#### Task prompt
Each line of the records below that holds "Vier" should be copied out.

#### Extracted data

□ □ □ □ □

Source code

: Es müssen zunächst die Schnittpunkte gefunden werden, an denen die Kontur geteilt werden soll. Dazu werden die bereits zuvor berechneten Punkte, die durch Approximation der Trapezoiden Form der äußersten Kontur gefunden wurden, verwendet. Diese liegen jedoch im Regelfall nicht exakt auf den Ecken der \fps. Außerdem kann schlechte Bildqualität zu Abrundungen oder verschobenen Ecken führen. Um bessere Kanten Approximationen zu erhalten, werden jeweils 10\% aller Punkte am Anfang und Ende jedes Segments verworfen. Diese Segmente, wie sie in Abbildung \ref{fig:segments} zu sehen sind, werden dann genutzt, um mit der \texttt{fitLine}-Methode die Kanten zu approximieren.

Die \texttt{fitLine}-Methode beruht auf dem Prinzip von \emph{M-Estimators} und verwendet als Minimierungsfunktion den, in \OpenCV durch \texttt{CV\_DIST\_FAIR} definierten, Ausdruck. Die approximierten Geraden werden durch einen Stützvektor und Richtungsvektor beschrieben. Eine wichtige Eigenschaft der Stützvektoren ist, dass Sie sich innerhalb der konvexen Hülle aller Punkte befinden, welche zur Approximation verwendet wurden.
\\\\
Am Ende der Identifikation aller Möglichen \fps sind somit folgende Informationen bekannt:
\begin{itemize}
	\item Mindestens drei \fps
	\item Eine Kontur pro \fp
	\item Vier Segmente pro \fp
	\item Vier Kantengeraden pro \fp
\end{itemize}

□ □ □ □ □

#### Completed task
	\item Vier Segmente pro \fp
	\item Vier Kantengeraden pro \fp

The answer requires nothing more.